The paper’s Proposition 1-1 solves the cubic planar system by an invertible linear change (y = a1 x1 + a2 x2, w = b1 x1 + b2 x2) that yields ẏ = y^3 and ẇ = w^3 + γ1 y w^2 + γ2 y^2 w + γ3 y^3, then sets u = w/y to separate and integrate, obtaining the implicit product law for u(t) together with the explicit y(t) = y(0)[1 − 2 y(0)^2 t]^{-1/2} (see formulas (6)–(12), (14)–(17) in the paper). The candidate solution reproduces the same steps: it verifies the linear identities implied by (6) to get ẏ = y^3 and the stated ẇ, reduces to u, performs the same partial-fraction integration using the λ-constraints, and reconstructs x via x = M^{-1}(y,w) (matching (8)–(10) and (16d), (17)). Minor caveats (c ≠ 0, y(0) ≠ 0 for u(0), and handling repeated roots of the cubic) are tacit in both.
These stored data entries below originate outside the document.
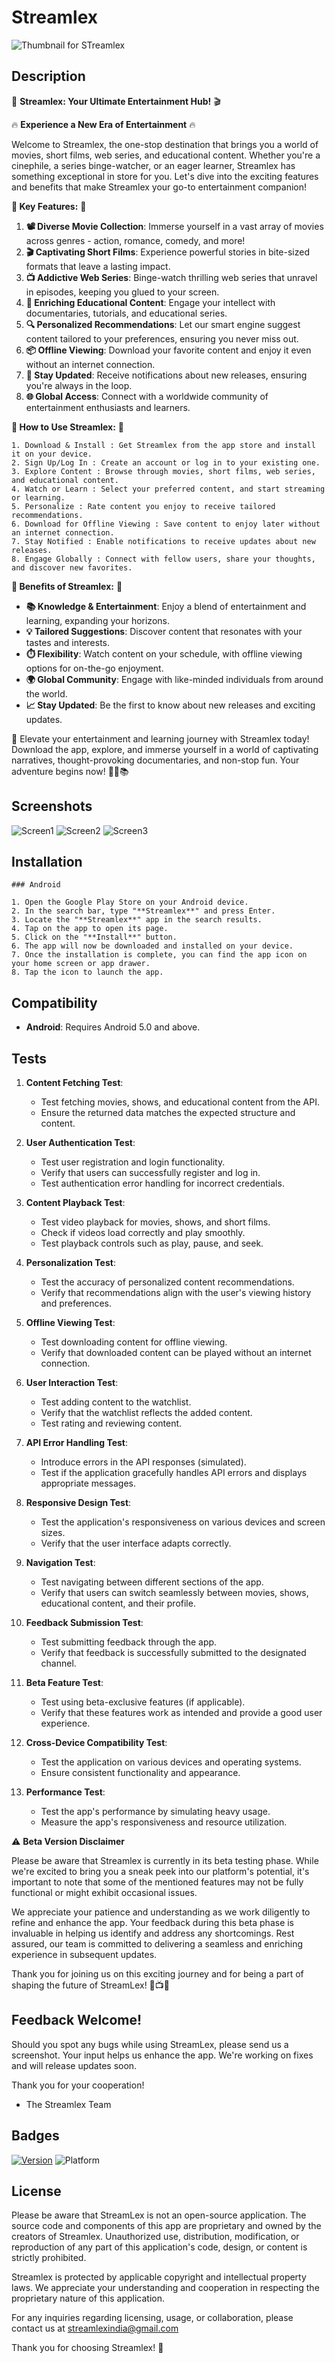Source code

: # Streamlex 

![Thumbnail for STreamlex](https://github.com/codecx-software/Streamlex/assets/101052048/a39c059d-ca62-40cf-b5d3-8003308dfc20)


## Description

🌟 **Streamlex: Your Ultimate Entertainment Hub!** 🎬

🔥 **Experience a New Era of Entertainment** 🔥

Welcome to Streamlex, the one-stop destination that brings you a world of movies, short films, web series, and educational content. Whether you're a cinephile, a series binge-watcher, or an eager learner, Streamlex has something exceptional in store for you. Let's dive into the exciting features and benefits that make Streamlex your go-to entertainment companion!

**🎉 Key Features:** 🎉

1. **📽️ Diverse Movie Collection**: Immerse yourself in a vast array of movies across genres - action, romance, comedy, and more!
2. **🎬 Captivating Short Films**: Experience powerful stories in bite-sized formats that leave a lasting impact.
3. **📺 Addictive Web Series**: Binge-watch thrilling web series that unravel in episodes, keeping you glued to your screen.
4. **🧠 Enriching Educational Content**: Engage your intellect with documentaries, tutorials, and educational series.
5. **🔍 Personalized Recommendations**: Let our smart engine suggest content tailored to your preferences, ensuring you never miss out.
6. **📦 Offline Viewing**: Download your favorite content and enjoy it even without an internet connection.
7. **🔔 Stay Updated**: Receive notifications about new releases, ensuring you're always in the loop.
8. **🌐 Global Access**: Connect with a worldwide community of entertainment enthusiasts and learners.


**🚀 How to Use Streamlex:** 🚀
```
1. Download & Install : Get Streamlex from the app store and install it on your device.
2. Sign Up/Log In : Create an account or log in to your existing one.
3. Explore Content : Browse through movies, short films, web series, and educational content.
4. Watch or Learn : Select your preferred content, and start streaming or learning.
5. Personalize : Rate content you enjoy to receive tailored recommendations.
6. Download for Offline Viewing : Save content to enjoy later without an internet connection.
7. Stay Notified : Enable notifications to receive updates about new releases.
8. Engage Globally : Connect with fellow users, share your thoughts, and discover new favorites.

```
**🎁 Benefits of Streamlex:** 🎁

- **📚 Knowledge & Entertainment**: Enjoy a blend of entertainment and learning, expanding your horizons.
- **💡 Tailored Suggestions**: Discover content that resonates with your tastes and interests.
- **⏱️ Flexibility**: Watch content on your schedule, with offline viewing options for on-the-go enjoyment.
- **🌍 Global Community**: Engage with like-minded individuals from around the world.
- **📈 Stay Updated**: Be the first to know about new releases and exciting updates.

🌈 Elevate your entertainment and learning journey with Streamlex today! Download the app, explore, and immerse yourself in a world of captivating narratives, thought-provoking documentaries, and non-stop fun. Your adventure begins now! 🌟🍿📚

## Screenshots 

![Screen1](https://github.com/codecx-software/Streamlex/assets/101052048/a065c8b8-98e7-4a49-82e5-1af6b8908d3b)
![Screen2](https://github.com/codecx-software/Streamlex/assets/101052048/db14839b-7ddc-414a-b14f-e10b4c242028)
![Screen3](https://github.com/codecx-software/Streamlex/assets/101052048/7be14d48-d35b-4cf5-a004-3d843eb3e7e2)


## Installation

```shell
### Android

1. Open the Google Play Store on your Android device.
2. In the search bar, type "**Streamlex**" and press Enter.
3. Locate the "**Streamlex**" app in the search results.
4. Tap on the app to open its page.
5. Click on the "**Install**" button.
6. The app will now be downloaded and installed on your device.
7. Once the installation is complete, you can find the app icon on your home screen or app drawer.
8. Tap the icon to launch the app.

```
## Compatibility

- **Android**: Requires Android 5.0 and above.

## Tests

1. **Content Fetching Test**:
   - Test fetching movies, shows, and educational content from the API.
   - Ensure the returned data matches the expected structure and content.

2. **User Authentication Test**:
   - Test user registration and login functionality.
   - Verify that users can successfully register and log in.
   - Test authentication error handling for incorrect credentials.

3. **Content Playback Test**:
   - Test video playback for movies, shows, and short films.
   - Check if videos load correctly and play smoothly.
   - Test playback controls such as play, pause, and seek.

4. **Personalization Test**:
   - Test the accuracy of personalized content recommendations.
   - Verify that recommendations align with the user's viewing history and preferences.

5. **Offline Viewing Test**:
   - Test downloading content for offline viewing.
   - Verify that downloaded content can be played without an internet connection.

6. **User Interaction Test**:
   - Test adding content to the watchlist.
   - Verify that the watchlist reflects the added content.
   - Test rating and reviewing content.

7. **API Error Handling Test**:
   - Introduce errors in the API responses (simulated).
   - Test if the application gracefully handles API errors and displays appropriate messages.

8. **Responsive Design Test**:
   - Test the application's responsiveness on various devices and screen sizes.
   - Verify that the user interface adapts correctly.

9. **Navigation Test**:
   - Test navigating between different sections of the app.
   - Verify that users can switch seamlessly between movies, shows, educational content, and their profile.

10. **Feedback Submission Test**:
    - Test submitting feedback through the app.
    - Verify that feedback is successfully submitted to the designated channel.

11. **Beta Feature Test**:
    - Test using beta-exclusive features (if applicable).
    - Verify that these features work as intended and provide a good user experience.

12. **Cross-Device Compatibility Test**:
    - Test the application on various devices and operating systems.
    - Ensure consistent functionality and appearance.

13. **Performance Test**:
    - Test the app's performance by simulating heavy usage.
    - Measure the app's responsiveness and resource utilization.
      
⚠️ **Beta Version Disclaimer**

Please be aware that Streamlex is currently in its beta testing phase. While we're excited to bring you a sneak peek into our platform's potential, it's important to note that some of the mentioned features may not be fully functional or might exhibit occasional issues. 

We appreciate your patience and understanding as we work diligently to refine and enhance the app. Your feedback during this beta phase is invaluable in helping us identify and address any shortcomings. Rest assured, our team is committed to delivering a seamless and enriching experience in subsequent updates.

Thank you for joining us on this exciting journey and for being a part of shaping the future of StreamLex! 🚀📺🔬

## **Feedback Welcome!**

Should you spot any bugs while using StreamLex, please send us a screenshot. Your input helps us enhance the app. We're working on fixes and will release updates soon.

Thank you for your cooperation!

- The Streamlex Team
  
## Badges

[![Version](https://img.shields.io/badge/version-1.0-brightgreen.svg)](https://github.com/username/repo)
![Platform](https://img.shields.io/badge/platform-Android-brightgreen.svg)

## License

Please be aware that StreamLex is not an open-source application. The source code and components of this app are proprietary and owned by the creators of Streamlex. Unauthorized use, distribution, modification, or reproduction of any part of this application's code, design, or content is strictly prohibited.

Streamlex is protected by applicable copyright and intellectual property laws. We appreciate your understanding and cooperation in respecting the proprietary nature of this application.

For any inquiries regarding licensing, usage, or collaboration, please contact us at streamlexindia@gmail.com

Thank you for choosing Streamlex! 🌟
Overall, the argument and details coincide closely with the paper’s proof sketch of Proposition 1-1, and the solution is correct. Key loci in the paper: statement and formulas (6)–(10) and c ≠ 0 in (7e) , explicit y(t) and the product law for u(t) in (9), (10) , the u-ODE and verification in (16d), (17) , and λ-conditions (12a,b) .